Zirin’s title, referencing a Public Enemy song (Chuck D wrote the book’s foreword), is used to describe how the Superdome was transformed from sporting arena to a deplorable refugee shelter during Hurricane Katrina, and in a larger sense to describe the often-negative political and cultural consequences of sports. The Superdome is a somewhat awkward metaphor, since it was selected as a shelter more for its identity as a large building than as a sports icon, but it’s also quite appropriate, since Zirin often attempts to fuse sports and politics, even if the two don’t necessarily coincide. For example, he castigates Lance Armstrong for enjoying a bike ride with President Bush and refusing to admit the two ever discussed the Iraq war, despite Armstrong having made a comment a year before in Paris about how he thought that funds for the war might be better spent on cancer research. The criticism is a bit of a reach, and it detract from Zirin’s more valid points, about corporate interests versus hip-hop culture in the NBA, the baseball factories in the Dominican Republic, the influence of race on the perception of Barry Bonds and the steroids controversy in baseball.
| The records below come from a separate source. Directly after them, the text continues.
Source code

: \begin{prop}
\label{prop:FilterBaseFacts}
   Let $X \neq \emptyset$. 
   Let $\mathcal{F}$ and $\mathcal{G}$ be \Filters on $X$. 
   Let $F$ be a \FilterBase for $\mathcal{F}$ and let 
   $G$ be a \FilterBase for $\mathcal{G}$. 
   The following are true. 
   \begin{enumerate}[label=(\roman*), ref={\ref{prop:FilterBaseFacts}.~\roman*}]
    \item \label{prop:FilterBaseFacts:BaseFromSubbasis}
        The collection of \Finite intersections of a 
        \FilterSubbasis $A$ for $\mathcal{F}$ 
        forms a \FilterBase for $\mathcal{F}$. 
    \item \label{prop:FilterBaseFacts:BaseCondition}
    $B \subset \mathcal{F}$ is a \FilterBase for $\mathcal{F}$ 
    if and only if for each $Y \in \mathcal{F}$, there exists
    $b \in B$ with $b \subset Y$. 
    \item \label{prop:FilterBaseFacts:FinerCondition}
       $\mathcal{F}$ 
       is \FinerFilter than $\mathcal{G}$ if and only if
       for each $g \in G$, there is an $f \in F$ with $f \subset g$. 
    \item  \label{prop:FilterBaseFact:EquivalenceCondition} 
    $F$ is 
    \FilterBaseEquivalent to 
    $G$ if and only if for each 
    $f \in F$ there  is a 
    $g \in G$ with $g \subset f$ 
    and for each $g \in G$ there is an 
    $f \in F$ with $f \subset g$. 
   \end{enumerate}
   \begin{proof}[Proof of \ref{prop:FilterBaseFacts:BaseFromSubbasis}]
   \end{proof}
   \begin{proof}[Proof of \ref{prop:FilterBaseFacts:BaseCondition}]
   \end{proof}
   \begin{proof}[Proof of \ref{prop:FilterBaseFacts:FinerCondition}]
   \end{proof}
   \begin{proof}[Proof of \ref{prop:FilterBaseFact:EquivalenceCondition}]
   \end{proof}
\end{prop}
But for each of Zirin’s compelling arguments, he often follows it with something ill-conceived, such as exploring the issue of racism in soccer and then speculating that the famous head-butt delivered by France’s Zinedine Zidane against Marco Materazzi in the 2006 World Cup must have been a reprisal for a racial taunt, despite the fact that neither Zidane nor Materazzi said what inspired the attack.
Zirin displays a witty writing style, but the book lacks focus and too often presents conclusions that, while provocative, aren’t supported by sufficient evidence.